### WHAT NEEDS TO BE DONE
Leave every picture out and give back the lines below from the first through the line that holds "Next, under file, choose", exactly as written.

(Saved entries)
_____

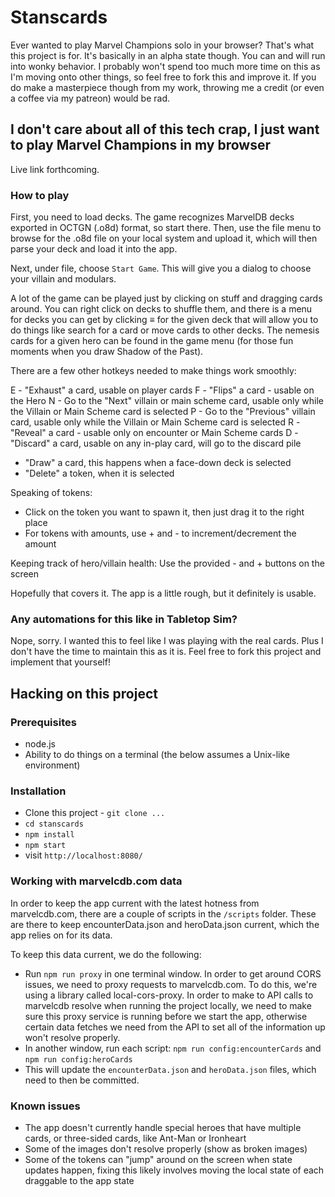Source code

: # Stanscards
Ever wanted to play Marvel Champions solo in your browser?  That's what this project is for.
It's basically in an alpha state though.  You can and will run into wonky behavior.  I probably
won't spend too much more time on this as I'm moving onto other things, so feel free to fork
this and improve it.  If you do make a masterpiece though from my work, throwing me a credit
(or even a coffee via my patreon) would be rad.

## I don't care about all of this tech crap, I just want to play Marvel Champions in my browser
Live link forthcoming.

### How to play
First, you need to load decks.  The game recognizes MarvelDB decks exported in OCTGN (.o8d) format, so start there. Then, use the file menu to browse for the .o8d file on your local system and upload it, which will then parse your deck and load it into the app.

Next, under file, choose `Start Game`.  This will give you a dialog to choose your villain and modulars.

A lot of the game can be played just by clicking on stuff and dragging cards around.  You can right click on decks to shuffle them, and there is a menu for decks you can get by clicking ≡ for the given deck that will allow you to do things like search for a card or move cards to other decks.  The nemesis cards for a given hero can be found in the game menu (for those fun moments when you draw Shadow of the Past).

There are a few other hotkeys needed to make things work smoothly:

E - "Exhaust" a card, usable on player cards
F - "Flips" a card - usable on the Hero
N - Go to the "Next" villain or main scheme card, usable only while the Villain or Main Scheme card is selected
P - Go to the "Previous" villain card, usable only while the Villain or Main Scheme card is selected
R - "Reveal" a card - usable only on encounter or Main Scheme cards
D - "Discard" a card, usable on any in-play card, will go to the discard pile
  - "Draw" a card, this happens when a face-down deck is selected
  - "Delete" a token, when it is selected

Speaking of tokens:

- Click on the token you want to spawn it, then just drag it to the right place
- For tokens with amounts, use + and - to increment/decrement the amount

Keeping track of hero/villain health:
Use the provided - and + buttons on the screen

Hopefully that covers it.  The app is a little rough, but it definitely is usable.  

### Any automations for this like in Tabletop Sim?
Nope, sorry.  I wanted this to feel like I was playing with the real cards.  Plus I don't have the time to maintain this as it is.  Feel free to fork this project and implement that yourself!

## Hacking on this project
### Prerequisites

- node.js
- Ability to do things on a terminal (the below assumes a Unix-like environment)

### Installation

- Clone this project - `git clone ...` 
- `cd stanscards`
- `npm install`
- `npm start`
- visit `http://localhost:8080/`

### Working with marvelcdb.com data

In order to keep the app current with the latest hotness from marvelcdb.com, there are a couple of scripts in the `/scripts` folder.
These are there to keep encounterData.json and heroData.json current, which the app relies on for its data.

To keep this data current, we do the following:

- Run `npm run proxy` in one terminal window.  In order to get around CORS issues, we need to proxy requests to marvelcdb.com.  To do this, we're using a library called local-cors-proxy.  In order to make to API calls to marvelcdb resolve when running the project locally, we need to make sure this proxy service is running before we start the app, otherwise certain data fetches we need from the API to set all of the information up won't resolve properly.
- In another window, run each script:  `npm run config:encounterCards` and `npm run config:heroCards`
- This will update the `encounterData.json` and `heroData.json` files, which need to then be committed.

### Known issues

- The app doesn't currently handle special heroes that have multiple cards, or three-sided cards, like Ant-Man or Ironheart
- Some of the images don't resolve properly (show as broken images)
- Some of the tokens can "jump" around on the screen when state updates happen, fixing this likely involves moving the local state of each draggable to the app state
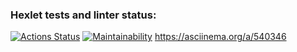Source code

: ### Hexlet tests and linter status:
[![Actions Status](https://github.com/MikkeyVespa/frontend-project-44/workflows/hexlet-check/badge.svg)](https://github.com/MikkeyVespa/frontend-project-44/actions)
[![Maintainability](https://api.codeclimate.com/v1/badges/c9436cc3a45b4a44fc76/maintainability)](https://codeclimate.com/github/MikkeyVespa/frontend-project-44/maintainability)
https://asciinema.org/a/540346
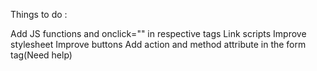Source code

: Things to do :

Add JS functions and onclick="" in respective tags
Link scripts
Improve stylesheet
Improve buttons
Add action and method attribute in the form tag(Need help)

_____

### SOLUTION TO THIS PROBLEM
Source code

: # Stanscards
Ever wanted to play Marvel Champions solo in your browser?  That's what this project is for.
It's basically in an alpha state though.  You can and will run into wonky behavior.  I probably
won't spend too much more time on this as I'm moving onto other things, so feel free to fork
this and improve it.  If you do make a masterpiece though from my work, throwing me a credit
(or even a coffee via my patreon) would be rad.

## I don't care about all of this tech crap, I just want to play Marvel Champions in my browser
Live link forthcoming.

### How to play
First, you need to load decks.  The game recognizes MarvelDB decks exported in OCTGN (.o8d) format, so start there. Then, use the file menu to browse for the .o8d file on your local system and upload it, which will then parse your deck and load it into the app.

Next, under file, choose `Start Game`.  This will give you a dialog to choose your villain and modulars.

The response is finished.